- Source data:

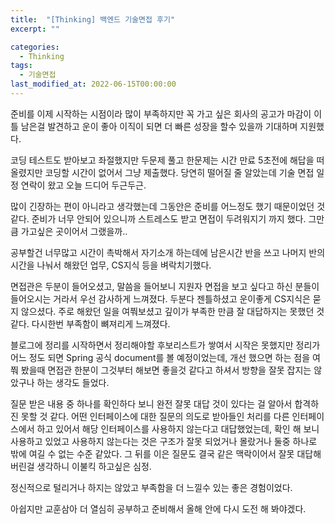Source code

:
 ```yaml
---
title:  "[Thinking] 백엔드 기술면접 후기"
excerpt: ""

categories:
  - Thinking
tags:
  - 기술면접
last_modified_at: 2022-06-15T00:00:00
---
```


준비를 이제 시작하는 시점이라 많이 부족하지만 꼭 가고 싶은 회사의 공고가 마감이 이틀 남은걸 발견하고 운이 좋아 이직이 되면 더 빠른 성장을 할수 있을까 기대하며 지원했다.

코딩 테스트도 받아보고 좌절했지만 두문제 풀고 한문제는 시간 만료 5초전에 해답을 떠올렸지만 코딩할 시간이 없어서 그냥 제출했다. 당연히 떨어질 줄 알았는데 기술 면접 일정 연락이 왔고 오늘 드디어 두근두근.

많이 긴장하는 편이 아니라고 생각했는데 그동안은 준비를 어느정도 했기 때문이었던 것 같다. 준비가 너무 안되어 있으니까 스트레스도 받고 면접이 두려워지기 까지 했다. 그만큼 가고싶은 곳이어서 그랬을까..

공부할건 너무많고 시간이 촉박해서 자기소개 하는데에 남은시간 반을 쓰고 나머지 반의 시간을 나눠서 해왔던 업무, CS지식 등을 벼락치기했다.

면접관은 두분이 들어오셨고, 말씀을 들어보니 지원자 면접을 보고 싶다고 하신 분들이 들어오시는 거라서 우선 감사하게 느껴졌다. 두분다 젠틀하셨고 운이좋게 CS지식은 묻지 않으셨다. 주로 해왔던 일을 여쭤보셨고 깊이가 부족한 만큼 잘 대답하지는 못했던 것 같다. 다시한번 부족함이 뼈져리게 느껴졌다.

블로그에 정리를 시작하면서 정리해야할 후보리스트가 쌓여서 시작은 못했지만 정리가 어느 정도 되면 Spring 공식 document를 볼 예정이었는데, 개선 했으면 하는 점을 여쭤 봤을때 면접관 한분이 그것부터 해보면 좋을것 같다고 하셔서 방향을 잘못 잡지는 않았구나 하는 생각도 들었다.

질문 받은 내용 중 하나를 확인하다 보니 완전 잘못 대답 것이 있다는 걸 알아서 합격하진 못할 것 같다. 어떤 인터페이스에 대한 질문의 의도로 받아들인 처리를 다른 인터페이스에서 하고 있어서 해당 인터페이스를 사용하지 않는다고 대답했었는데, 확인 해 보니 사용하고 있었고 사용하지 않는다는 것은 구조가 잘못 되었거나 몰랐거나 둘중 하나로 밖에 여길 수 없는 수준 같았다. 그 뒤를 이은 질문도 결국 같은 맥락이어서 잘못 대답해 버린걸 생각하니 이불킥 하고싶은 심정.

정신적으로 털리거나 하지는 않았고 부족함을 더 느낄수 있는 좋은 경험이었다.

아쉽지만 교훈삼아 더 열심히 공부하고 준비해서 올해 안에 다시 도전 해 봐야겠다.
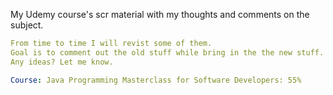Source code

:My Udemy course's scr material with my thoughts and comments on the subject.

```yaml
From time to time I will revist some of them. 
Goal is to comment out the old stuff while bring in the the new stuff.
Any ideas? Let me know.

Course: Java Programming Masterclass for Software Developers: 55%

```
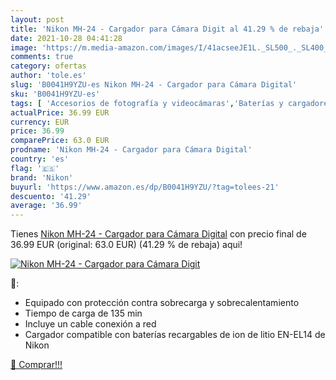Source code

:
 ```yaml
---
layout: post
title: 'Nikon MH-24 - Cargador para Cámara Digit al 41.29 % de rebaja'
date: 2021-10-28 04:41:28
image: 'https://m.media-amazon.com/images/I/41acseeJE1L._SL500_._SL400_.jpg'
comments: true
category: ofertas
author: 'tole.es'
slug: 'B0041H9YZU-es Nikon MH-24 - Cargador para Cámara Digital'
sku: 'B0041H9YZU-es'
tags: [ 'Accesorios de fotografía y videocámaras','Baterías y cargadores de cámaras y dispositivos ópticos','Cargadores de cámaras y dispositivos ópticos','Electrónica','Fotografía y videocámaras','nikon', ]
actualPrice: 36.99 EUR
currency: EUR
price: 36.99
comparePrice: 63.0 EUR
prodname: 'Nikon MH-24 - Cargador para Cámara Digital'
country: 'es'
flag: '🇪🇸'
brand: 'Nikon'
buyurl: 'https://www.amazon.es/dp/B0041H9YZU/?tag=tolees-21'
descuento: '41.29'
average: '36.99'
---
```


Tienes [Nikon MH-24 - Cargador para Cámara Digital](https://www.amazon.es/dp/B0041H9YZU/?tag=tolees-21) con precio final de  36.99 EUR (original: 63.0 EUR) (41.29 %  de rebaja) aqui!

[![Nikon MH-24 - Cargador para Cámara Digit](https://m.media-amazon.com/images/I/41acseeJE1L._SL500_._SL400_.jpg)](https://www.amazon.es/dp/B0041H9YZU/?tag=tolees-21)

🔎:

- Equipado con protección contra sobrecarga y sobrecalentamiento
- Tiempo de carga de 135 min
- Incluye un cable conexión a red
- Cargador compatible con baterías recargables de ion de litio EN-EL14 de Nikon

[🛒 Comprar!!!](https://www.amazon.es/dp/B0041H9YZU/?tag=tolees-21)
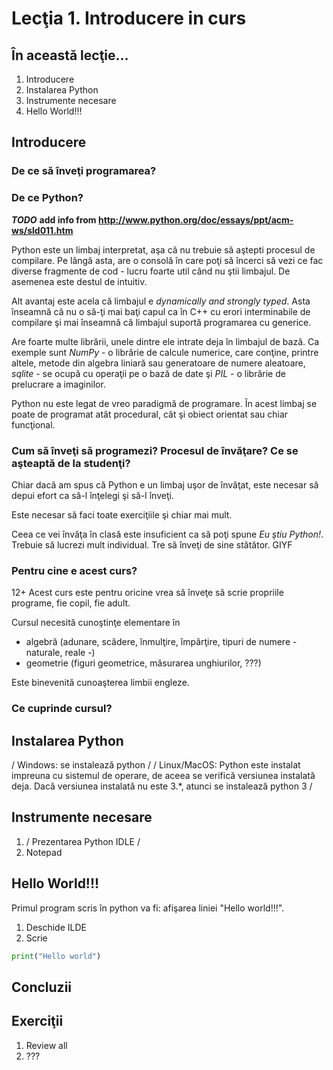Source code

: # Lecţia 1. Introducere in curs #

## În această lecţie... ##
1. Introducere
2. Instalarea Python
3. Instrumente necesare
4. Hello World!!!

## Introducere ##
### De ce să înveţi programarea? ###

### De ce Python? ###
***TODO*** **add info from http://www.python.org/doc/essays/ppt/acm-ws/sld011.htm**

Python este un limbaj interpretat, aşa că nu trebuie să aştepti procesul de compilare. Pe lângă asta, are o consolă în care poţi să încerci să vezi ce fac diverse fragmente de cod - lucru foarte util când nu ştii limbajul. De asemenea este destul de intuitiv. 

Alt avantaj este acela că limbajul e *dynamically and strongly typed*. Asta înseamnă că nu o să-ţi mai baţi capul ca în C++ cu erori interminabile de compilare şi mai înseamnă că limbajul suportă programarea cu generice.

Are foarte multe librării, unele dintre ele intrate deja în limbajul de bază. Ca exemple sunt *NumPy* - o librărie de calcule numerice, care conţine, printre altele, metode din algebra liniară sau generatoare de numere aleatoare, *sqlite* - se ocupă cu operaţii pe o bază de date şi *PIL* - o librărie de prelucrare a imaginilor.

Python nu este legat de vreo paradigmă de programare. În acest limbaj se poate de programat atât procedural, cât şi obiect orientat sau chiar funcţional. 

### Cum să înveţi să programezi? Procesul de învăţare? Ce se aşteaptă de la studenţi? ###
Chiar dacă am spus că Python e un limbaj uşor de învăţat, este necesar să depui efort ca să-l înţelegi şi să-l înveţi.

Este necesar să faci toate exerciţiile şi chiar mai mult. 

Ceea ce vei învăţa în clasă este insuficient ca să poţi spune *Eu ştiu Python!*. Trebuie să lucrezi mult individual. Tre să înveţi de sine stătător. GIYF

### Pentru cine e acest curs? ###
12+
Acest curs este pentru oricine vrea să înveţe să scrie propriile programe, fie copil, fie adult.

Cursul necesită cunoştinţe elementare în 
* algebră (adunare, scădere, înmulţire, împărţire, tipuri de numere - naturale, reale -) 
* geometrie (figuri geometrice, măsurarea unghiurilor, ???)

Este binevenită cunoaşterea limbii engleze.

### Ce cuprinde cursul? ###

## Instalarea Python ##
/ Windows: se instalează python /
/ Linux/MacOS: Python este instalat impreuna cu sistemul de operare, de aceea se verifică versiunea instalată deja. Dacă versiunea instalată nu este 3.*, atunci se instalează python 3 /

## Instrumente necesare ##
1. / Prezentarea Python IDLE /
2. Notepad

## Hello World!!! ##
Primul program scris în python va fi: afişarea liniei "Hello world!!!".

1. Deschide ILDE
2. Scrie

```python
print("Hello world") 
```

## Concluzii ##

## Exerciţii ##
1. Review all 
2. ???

- Problem statement: Write out exactly, and only, each line from the one with "## Hello World!!! ##" down to the last line of the records above.

- Result of the exercise:
## Hello World!!! ##
Primul program scris în python va fi: afişarea liniei "Hello world!!!".

1. Deschide ILDE
2. Scrie

```python
print("Hello world") 
```

## Concluzii ##

## Exerciţii ##
1. Review all 
2. ???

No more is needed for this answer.